Bar graphs, especially with error bars, are typically awful. They are pervasive in biology papers. I have yet to find a single example where a bar graph is the best choice. Bee swarm plots or box plots, shown below, are more informative and almost always preferred. Here is a simple message:
What should I do instead you ask? Well, read on, my loyal bootcamper!
When you can, plot all of your data. Bee swarm plots are a great way to do this. They are best seen by example. The syntax is exactly the same as for the bar graphs.
sns.swarmplot(data=df, x='ID', y='impf')
plt.margins(0.02)
plt.xlabel('')
plt.ylabel('impact force (mN)')
Ah, now we see all of the data. Very useful! We can see the spread in Frog I, and we can see that Frog II is capable of hitting hard, but generally is lazy.
Now, we might be concerned that the frogs are hitting with different impact forces on different days. We can specify that with the hue
kwarg. We color each point in the beeswarm plot with the date of the measurement.
ax = sns.swarmplot(data=df, x='ID', y='impf', hue='date')
ax.legend_.remove()
plt.margins(0.02)
plt.xlabel('')
plt.ylabel('impact force (mN)')
There does not seem to be any particular trend in the data depending on which day the measurements were taken. The frogs do not seem to care.

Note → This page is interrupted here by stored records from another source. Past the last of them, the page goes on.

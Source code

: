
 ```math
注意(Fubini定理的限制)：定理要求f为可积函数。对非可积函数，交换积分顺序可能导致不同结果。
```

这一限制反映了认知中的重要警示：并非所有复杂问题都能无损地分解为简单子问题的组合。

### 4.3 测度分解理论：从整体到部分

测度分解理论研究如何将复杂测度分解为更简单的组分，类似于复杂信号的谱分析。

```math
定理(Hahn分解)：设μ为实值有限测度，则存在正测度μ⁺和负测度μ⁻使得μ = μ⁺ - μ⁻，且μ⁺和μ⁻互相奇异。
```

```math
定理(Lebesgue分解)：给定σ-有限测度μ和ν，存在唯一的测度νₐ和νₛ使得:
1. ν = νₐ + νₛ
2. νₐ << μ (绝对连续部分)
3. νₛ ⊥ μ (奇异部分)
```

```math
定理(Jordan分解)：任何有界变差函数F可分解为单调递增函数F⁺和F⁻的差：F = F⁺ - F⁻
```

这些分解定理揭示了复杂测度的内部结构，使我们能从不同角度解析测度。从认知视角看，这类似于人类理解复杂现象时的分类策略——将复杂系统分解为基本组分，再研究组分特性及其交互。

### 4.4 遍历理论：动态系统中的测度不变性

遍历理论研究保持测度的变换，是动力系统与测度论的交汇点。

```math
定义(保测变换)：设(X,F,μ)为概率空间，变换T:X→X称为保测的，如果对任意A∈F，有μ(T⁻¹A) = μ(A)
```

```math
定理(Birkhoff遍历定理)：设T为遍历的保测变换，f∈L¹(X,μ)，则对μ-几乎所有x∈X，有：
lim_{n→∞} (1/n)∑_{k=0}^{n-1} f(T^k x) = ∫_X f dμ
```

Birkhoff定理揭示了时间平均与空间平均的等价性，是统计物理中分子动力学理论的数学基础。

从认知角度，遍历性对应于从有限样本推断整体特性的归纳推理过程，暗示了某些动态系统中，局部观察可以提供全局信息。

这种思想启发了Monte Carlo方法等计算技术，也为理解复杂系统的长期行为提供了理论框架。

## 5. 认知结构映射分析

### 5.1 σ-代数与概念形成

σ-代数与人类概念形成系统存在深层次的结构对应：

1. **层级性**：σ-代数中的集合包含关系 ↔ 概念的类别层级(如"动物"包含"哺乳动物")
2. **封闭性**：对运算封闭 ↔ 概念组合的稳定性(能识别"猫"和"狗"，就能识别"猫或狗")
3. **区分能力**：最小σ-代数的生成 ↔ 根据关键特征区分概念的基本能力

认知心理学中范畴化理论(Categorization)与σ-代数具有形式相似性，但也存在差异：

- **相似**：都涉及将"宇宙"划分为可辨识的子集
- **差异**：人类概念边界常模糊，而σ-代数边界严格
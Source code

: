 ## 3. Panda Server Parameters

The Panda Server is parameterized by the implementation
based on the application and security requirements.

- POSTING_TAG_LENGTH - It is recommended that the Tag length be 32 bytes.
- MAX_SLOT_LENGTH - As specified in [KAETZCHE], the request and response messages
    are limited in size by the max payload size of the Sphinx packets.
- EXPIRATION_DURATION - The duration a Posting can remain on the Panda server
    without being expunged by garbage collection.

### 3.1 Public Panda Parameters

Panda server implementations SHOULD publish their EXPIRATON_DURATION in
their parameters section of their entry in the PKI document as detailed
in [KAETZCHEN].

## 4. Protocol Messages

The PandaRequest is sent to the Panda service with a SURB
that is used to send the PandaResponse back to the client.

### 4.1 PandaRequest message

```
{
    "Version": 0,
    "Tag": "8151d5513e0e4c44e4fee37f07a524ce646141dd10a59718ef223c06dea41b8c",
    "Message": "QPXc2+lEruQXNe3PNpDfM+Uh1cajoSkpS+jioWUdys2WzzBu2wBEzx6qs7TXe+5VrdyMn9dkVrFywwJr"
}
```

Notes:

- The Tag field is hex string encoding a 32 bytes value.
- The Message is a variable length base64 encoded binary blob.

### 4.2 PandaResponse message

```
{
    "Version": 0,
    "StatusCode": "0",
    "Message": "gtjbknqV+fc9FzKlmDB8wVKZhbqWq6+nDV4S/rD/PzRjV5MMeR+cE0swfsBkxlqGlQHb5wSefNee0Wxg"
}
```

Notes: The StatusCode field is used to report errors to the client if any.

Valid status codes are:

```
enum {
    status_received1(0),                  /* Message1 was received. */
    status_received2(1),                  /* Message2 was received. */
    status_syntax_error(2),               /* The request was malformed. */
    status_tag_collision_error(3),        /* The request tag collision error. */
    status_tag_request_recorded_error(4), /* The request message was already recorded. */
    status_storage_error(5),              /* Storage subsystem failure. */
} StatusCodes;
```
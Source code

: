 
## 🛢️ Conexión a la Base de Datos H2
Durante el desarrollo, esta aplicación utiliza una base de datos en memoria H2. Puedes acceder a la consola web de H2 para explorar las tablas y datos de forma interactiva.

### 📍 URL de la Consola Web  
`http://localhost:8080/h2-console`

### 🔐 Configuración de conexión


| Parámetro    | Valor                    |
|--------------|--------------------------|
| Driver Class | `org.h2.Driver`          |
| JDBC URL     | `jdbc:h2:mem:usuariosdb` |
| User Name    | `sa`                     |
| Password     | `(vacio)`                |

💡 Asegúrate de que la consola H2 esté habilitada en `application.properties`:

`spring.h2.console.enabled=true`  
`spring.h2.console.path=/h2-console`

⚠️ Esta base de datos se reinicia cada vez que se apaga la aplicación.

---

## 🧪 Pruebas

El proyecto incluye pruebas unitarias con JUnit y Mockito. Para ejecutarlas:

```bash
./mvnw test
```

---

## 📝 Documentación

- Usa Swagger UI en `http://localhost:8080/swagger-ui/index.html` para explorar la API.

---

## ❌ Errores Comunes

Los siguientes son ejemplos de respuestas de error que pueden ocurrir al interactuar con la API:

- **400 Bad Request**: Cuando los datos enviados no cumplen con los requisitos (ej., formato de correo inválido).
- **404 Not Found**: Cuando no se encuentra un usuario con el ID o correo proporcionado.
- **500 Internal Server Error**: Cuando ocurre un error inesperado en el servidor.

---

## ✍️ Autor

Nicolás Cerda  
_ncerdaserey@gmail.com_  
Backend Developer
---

Sometimes we have too many points to plot a bee swarm plot. When this is the case, a box plot is a good alternative. That is not the case here, but we'll make a box plot anyhow to demonstrate how it works. Actually, the syntax is exactly the same as for bee swarm plots.
sns.boxplot(data=df, x='ID', y='impf')
plt.margins(0.02)
plt.xlabel('')
plt.ylabel('impact force (mN)')
Box plots provide a nice summary of the data, giving substantially more information than a bar graph. The line in the middle of the box is the median and the top and bottom of the box at the 75th and 25th percentiles, respectively. The distance between the 25th and 75th percentiles is called the interquartile range, or IQR. The whiskers of the box plot extend a distance equal to 1.5 times the interquartile range, or to the extent of the data, whichever is least extreme. If data points are more extreme, they are shown individually, and are often referred to as outliers.
I think you now see that Seaborn enables you to make beautiful graphics without too much pain. Enjoy using it in your research!